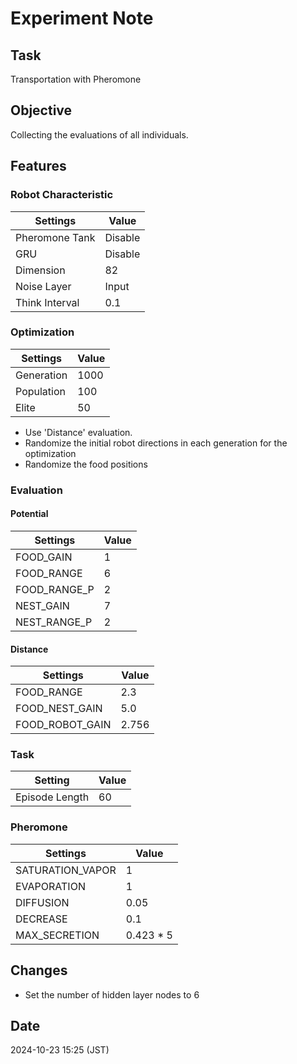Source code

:# Experiment Note

## Task

Transportation with Pheromone

## Objective

Collecting the evaluations of all individuals.

## Features

### Robot Characteristic

| Settings       | Value   |
|----------------|---------|
| Pheromone Tank | Disable |
| GRU            | Disable |
| Dimension      | 82      |
| Noise Layer    | Input   |
| Think Interval | 0.1     |

### Optimization

| Settings   | Value |
|------------|-------|
| Generation | 1000  |
| Population | 100   |
| Elite      | 50    |

- Use 'Distance' evaluation.
- Randomize the initial robot directions in each generation for the optimization
- Randomize the food positions

### Evaluation

#### Potential

| Settings     | Value |
|--------------|-------|
| FOOD_GAIN    | 1     |
| FOOD_RANGE   | 6     |
| FOOD_RANGE_P | 2     |
| NEST_GAIN    | 7     |
| NEST_RANGE_P | 2     |

#### Distance

| Settings        | Value |
|-----------------|-------|
| FOOD_RANGE      | 2.3   |
| FOOD_NEST_GAIN  | 5.0   |
| FOOD_ROBOT_GAIN | 2.756 |

### Task

| Setting        | Value |
|----------------|-------|
| Episode Length | 60    |

### Pheromone

| Settings         | Value     |
|------------------|-----------|
| SATURATION_VAPOR | 1         |
| EVAPORATION      | 1         |
| DIFFUSION        | 0.05      |  
| DECREASE         | 0.1       |
| MAX_SECRETION    | 0.423 * 5 |

## Changes

- Set the number of hidden layer nodes to 6

## Date

2024-10-23 15:25 (JST)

● **Problem to solve**:
Write out the data word for word, with every picture dropped.

● **Finished exercise**:
Source code

:# Experiment Note

## Task

Transportation with Pheromone

## Objective

Collecting the evaluations of all individuals.

## Features

### Robot Characteristic

| Settings       | Value   |
|----------------|---------|
| Pheromone Tank | Disable |
| GRU            | Disable |
| Dimension      | 82      |
| Noise Layer    | Input   |
| Think Interval | 0.1     |

### Optimization

| Settings   | Value |
|------------|-------|
| Generation | 1000  |
| Population | 100   |
| Elite      | 50    |

- Use 'Distance' evaluation.
- Randomize the initial robot directions in each generation for the optimization
- Randomize the food positions

### Evaluation

#### Potential

| Settings     | Value |
|--------------|-------|
| FOOD_GAIN    | 1     |
| FOOD_RANGE   | 6     |
| FOOD_RANGE_P | 2     |
| NEST_GAIN    | 7     |
| NEST_RANGE_P | 2     |

#### Distance

| Settings        | Value |
|-----------------|-------|
| FOOD_RANGE      | 2.3   |
| FOOD_NEST_GAIN  | 5.0   |
| FOOD_ROBOT_GAIN | 2.756 |

### Task

| Setting        | Value |
|----------------|-------|
| Episode Length | 60    |

### Pheromone

| Settings         | Value     |
|------------------|-----------|
| SATURATION_VAPOR | 1         |
| EVAPORATION      | 1         |
| DIFFUSION        | 0.05      |  
| DECREASE         | 0.1       |
| MAX_SECRETION    | 0.423 * 5 |

## Changes

- Set the number of hidden layer nodes to 6

## Date

2024-10-23 15:25 (JST)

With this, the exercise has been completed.